--- EXERCISE BRIEF ---
Please take the records that follow and repeat exactly the lines starting with the line with "Si vous lisez" and going on through the line with "#### Poutine a fait mourir de faim la Grèce?".

___ EXTRACTED RECORDS

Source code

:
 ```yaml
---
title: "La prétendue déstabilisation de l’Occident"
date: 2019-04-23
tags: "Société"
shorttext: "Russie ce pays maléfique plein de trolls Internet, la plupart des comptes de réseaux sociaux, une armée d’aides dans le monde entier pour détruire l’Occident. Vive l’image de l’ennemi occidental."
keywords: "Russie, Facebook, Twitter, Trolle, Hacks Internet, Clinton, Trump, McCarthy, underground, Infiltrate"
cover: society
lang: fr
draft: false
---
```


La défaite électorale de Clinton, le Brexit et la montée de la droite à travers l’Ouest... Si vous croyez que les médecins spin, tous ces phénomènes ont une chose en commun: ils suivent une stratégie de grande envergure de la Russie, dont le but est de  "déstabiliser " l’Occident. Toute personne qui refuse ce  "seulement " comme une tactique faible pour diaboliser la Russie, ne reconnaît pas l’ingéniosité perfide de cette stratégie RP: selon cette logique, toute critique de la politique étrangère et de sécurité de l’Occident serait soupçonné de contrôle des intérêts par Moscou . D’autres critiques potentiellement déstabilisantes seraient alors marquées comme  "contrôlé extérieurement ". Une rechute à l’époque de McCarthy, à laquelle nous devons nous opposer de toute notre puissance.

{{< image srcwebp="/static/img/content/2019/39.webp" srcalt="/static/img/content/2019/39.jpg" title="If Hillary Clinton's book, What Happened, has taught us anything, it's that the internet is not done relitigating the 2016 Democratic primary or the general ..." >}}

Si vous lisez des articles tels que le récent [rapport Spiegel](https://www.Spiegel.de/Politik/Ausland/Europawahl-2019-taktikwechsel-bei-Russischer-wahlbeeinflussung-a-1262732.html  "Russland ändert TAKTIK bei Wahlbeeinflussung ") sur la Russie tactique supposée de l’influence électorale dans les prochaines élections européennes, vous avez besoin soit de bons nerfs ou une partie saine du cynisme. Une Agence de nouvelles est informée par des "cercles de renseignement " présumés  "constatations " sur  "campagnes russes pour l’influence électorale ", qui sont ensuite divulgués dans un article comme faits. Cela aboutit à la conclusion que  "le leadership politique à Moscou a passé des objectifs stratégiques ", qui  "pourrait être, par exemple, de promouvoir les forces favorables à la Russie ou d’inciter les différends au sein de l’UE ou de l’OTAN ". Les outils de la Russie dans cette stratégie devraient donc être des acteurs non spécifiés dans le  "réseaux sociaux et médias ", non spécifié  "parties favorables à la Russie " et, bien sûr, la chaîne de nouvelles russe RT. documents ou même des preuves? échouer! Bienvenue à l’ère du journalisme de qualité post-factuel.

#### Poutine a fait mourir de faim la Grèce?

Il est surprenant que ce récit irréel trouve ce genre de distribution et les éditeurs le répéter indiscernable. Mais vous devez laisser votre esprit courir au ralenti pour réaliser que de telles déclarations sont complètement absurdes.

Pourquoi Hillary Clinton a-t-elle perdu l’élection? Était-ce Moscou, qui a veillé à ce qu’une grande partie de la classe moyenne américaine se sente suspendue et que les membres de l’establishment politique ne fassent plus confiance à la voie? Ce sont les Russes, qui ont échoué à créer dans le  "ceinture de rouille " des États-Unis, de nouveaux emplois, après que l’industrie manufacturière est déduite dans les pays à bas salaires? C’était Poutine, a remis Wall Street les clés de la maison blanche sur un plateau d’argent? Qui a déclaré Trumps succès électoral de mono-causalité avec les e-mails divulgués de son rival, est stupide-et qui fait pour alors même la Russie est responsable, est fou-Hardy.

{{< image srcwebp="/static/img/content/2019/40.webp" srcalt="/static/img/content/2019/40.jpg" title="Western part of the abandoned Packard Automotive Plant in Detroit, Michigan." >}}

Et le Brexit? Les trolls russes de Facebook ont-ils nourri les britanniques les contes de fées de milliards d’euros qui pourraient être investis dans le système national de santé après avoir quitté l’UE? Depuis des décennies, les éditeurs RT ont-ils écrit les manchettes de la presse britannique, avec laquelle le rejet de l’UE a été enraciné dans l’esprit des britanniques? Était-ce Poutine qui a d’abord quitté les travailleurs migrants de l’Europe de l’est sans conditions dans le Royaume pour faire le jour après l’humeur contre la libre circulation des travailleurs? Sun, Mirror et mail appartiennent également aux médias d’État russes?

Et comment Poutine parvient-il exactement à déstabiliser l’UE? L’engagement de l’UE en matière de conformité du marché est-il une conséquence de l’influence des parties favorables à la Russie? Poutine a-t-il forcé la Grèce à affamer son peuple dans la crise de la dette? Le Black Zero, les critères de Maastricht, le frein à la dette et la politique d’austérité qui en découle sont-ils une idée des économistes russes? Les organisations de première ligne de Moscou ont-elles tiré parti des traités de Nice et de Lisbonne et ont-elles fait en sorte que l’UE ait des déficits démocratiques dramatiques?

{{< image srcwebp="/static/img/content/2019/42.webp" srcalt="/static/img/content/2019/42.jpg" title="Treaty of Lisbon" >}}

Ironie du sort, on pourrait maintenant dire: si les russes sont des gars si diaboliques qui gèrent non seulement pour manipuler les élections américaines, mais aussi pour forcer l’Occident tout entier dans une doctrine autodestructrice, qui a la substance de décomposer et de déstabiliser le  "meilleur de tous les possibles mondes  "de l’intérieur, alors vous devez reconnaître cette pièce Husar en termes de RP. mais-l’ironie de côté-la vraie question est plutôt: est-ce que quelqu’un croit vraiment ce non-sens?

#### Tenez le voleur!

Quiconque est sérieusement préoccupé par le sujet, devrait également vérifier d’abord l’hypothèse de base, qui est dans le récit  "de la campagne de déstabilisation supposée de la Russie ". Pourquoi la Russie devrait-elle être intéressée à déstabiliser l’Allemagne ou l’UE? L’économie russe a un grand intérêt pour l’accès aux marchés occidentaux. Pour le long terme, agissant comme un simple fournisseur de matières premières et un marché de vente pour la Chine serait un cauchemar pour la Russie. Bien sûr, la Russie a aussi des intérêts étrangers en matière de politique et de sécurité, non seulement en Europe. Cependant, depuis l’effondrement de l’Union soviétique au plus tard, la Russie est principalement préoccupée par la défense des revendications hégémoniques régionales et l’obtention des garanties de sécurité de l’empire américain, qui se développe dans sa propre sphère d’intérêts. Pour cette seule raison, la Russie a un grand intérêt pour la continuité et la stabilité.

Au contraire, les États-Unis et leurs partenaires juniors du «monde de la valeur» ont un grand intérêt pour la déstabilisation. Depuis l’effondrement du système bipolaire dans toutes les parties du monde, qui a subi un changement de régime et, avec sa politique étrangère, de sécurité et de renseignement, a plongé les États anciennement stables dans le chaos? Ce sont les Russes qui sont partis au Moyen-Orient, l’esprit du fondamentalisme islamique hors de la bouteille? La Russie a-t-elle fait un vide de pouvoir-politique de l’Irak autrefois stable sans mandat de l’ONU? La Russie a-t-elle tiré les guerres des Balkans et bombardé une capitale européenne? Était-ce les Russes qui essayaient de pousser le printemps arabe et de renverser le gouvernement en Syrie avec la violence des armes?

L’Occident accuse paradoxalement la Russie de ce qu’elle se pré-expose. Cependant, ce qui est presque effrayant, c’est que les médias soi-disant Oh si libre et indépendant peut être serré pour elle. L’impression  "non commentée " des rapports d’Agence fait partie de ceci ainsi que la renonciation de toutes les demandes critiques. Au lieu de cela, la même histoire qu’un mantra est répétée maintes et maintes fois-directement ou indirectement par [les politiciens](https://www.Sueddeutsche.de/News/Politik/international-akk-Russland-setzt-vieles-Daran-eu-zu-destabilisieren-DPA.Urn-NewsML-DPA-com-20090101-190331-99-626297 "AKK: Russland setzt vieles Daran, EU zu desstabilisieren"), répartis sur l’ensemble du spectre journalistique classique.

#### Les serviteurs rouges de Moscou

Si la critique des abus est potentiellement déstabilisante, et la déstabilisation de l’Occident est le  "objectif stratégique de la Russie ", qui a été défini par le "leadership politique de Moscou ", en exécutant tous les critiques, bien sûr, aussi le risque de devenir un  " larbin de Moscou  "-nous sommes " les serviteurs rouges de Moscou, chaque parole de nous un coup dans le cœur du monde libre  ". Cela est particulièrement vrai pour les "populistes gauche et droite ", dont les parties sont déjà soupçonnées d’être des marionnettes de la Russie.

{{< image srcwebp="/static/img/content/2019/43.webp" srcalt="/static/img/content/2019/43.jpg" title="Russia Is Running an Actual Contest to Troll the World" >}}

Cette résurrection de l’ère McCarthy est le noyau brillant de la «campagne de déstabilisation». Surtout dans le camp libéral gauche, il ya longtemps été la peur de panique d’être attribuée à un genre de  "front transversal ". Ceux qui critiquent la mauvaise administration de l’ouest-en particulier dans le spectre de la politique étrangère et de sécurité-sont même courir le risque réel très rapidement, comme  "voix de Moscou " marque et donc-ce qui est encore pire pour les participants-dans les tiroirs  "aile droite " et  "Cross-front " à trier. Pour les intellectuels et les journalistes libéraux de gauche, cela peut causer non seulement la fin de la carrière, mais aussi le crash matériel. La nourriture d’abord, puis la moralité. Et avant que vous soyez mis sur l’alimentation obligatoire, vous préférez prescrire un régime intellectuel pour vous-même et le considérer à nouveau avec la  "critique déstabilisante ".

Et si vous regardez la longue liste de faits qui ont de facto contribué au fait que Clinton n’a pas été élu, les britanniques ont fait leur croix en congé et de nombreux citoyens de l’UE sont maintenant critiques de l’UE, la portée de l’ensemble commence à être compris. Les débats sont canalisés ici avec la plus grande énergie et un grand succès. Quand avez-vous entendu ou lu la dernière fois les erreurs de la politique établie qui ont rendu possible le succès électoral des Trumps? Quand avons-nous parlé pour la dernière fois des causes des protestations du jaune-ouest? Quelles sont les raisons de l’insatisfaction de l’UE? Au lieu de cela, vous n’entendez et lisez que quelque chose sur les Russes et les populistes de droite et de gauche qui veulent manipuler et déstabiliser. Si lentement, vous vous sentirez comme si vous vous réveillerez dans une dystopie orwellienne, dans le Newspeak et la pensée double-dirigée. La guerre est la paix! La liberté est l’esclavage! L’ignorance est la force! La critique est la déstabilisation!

______

--- ANSWER BOX ---
Si vous lisez des articles tels que le récent [rapport Spiegel](https://www.Spiegel.de/Politik/Ausland/Europawahl-2019-taktikwechsel-bei-Russischer-wahlbeeinflussung-a-1262732.html  "Russland ändert TAKTIK bei Wahlbeeinflussung ") sur la Russie tactique supposée de l’influence électorale dans les prochaines élections européennes, vous avez besoin soit de bons nerfs ou une partie saine du cynisme. Une Agence de nouvelles est informée par des "cercles de renseignement " présumés  "constatations " sur  "campagnes russes pour l’influence électorale ", qui sont ensuite divulgués dans un article comme faits. Cela aboutit à la conclusion que  "le leadership politique à Moscou a passé des objectifs stratégiques ", qui  "pourrait être, par exemple, de promouvoir les forces favorables à la Russie ou d’inciter les différends au sein de l’UE ou de l’OTAN ". Les outils de la Russie dans cette stratégie devraient donc être des acteurs non spécifiés dans le  "réseaux sociaux et médias ", non spécifié  "parties favorables à la Russie " et, bien sûr, la chaîne de nouvelles russe RT. documents ou même des preuves? échouer! Bienvenue à l’ère du journalisme de qualité post-factuel.

#### Poutine a fait mourir de faim la Grèce?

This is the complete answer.